■ **Exercise description**: Your answer should repeat every record verbatim.

[Start of Attachment]

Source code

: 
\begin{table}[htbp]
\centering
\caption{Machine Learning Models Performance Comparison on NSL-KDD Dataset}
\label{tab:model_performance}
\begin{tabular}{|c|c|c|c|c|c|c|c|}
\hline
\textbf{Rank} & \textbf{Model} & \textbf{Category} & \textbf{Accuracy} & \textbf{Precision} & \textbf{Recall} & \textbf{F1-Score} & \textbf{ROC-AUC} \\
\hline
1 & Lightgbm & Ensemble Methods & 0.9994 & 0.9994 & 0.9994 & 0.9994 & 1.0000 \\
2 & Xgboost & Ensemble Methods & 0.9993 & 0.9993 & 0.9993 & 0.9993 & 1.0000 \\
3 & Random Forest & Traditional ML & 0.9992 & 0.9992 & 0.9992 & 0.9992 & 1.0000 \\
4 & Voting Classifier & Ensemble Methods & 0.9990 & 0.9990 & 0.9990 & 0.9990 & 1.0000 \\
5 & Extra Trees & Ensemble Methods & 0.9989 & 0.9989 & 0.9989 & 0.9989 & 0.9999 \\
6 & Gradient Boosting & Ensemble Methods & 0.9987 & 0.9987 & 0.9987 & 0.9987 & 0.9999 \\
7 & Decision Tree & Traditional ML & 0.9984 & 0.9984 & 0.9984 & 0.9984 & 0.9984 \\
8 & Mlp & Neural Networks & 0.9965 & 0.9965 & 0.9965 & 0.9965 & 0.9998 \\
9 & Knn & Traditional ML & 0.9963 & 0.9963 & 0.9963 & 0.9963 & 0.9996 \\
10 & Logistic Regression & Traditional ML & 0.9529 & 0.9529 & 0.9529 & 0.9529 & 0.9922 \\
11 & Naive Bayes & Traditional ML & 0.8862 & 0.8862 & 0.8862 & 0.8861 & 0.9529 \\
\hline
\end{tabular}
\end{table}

[End of Attachment]

■ **Completed task**:
Source code

: 
\begin{table}[htbp]
\centering
\caption{Machine Learning Models Performance Comparison on NSL-KDD Dataset}
\label{tab:model_performance}
\begin{tabular}{|c|c|c|c|c|c|c|c|}
\hline
\textbf{Rank} & \textbf{Model} & \textbf{Category} & \textbf{Accuracy} & \textbf{Precision} & \textbf{Recall} & \textbf{F1-Score} & \textbf{ROC-AUC} \\
\hline
1 & Lightgbm & Ensemble Methods & 0.9994 & 0.9994 & 0.9994 & 0.9994 & 1.0000 \\
2 & Xgboost & Ensemble Methods & 0.9993 & 0.9993 & 0.9993 & 0.9993 & 1.0000 \\
3 & Random Forest & Traditional ML & 0.9992 & 0.9992 & 0.9992 & 0.9992 & 1.0000 \\
4 & Voting Classifier & Ensemble Methods & 0.9990 & 0.9990 & 0.9990 & 0.9990 & 1.0000 \\
5 & Extra Trees & Ensemble Methods & 0.9989 & 0.9989 & 0.9989 & 0.9989 & 0.9999 \\
6 & Gradient Boosting & Ensemble Methods & 0.9987 & 0.9987 & 0.9987 & 0.9987 & 0.9999 \\
7 & Decision Tree & Traditional ML & 0.9984 & 0.9984 & 0.9984 & 0.9984 & 0.9984 \\
8 & Mlp & Neural Networks & 0.9965 & 0.9965 & 0.9965 & 0.9965 & 0.9998 \\
9 & Knn & Traditional ML & 0.9963 & 0.9963 & 0.9963 & 0.9963 & 0.9996 \\
10 & Logistic Regression & Traditional ML & 0.9529 & 0.9529 & 0.9529 & 0.9529 & 0.9922 \\
11 & Naive Bayes & Traditional ML & 0.8862 & 0.8862 & 0.8862 & 0.8861 & 0.9529 \\
\hline
\end{tabular}
\end{table}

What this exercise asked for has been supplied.